As an example of the double bag structure of the present invention, in addition to the double bag structure 1 shown in FIG. 1, for example, the double bag structure 21 shown in FIG. 2 (a) and the double bag structure 21 shown in FIG. 2 (b). The double bag structure 31 shown can be mentioned.
In FIG. 2A, the double bag structure 21 has an outer bag 22 having a pentagonal shape (more specifically, a baseball home base shape) and a rectangular inner bag 23.
In FIG. 2B, the double bag structure 31 has a non-rectangular quadrangular shape (more specifically, a right triangle is in contact with one side of the rectangle so that the non-hypotenuse side abuts.
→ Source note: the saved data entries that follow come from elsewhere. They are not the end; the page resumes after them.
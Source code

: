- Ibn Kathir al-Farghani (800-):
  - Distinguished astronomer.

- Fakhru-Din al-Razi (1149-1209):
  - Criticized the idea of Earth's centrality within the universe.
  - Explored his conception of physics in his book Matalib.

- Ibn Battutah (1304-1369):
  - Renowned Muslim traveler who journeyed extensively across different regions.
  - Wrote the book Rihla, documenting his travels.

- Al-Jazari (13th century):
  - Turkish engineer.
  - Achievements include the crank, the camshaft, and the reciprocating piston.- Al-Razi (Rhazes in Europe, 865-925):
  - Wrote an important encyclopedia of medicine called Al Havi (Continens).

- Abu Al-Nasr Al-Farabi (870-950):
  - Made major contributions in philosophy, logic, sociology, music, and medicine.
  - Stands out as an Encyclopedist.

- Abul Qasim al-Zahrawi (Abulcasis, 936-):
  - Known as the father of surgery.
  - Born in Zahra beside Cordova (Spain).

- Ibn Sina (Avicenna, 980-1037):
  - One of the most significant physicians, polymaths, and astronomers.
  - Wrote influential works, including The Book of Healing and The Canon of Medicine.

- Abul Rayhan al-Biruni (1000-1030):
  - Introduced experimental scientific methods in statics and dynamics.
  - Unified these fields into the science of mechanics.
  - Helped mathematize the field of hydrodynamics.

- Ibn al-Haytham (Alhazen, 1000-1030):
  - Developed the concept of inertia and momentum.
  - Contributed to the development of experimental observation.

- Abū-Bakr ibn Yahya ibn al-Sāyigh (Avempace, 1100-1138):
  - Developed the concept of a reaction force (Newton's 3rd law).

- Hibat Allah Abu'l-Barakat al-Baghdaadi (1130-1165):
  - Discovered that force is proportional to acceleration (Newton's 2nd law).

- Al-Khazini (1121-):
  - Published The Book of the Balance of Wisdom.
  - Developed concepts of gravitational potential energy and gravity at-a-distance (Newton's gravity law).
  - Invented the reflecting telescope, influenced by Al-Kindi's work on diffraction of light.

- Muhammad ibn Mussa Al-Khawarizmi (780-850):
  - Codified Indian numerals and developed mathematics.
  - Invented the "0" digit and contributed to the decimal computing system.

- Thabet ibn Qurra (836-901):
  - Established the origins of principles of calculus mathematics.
It has an outer bag 32 having a combined shape; however, a rectangular side and a right triangle side that are in contact with each other have the same length), and a rectangular inner bag 33.
The outer bags 22 and 32 have notches 24 and 34 for opening in the vicinity of the acute-angled corners, respectively.
Each of the outer bags 22 and 32 has a heat-sealed portion (a portion having a large heat-sealing strength) formed by heat-sealing the peripheral edge portion of the entire circumference thereof, as in the example shown in FIG. Further, the inner bags 23 and 33 are heat-sealed together with the outer bags 22 and 32 in a region adjacent to the heat-sealed portion on the edge of the outer bags 22 and 32, respectively, as in the example shown in FIG. It has a portion (a portion having a large heat-sealing strength) and has a heat-sealing portion (a portion having a small heat-sealing strength) in which only the inner bags 23 and 33 are heat-sealed at the other edges. In FIG. 2, all of these heat-sealed portions are not shown.
Further, in FIGS. 2A to 2B, items other than the outer bag and the inner bag (powdered material, liquid material, gas) are omitted.
By using outer bags 22 and 32 having notches 24 and 34 for opening in the vicinity of acute-angled corners as shown in FIGS. 2A to 2B, for narrow construction sites such as joints. Also, the hydraulic composition can be filled in the correct position.

In the present invention, the outer bag can have a sheet-like shape of a polygon (for example, a triangle, a hexagon, etc.) other than the above-mentioned quadrangle and pentagon.
Further, the inner bag can have a sheet-like shape of a polygon (for example, a non-rectangular quadrangle, a triangle, etc.) other than the above-mentioned rectangle.
In the present invention, the inner bag is a portion in which at least one side of the polygonal sheet shape is heat-sealed together with the outer bag, and at least one other side of the polygonal sheet shape is formed in the outer bag. On the other hand, it can be formed as if only the inner bag is heat-sealed without being fixed.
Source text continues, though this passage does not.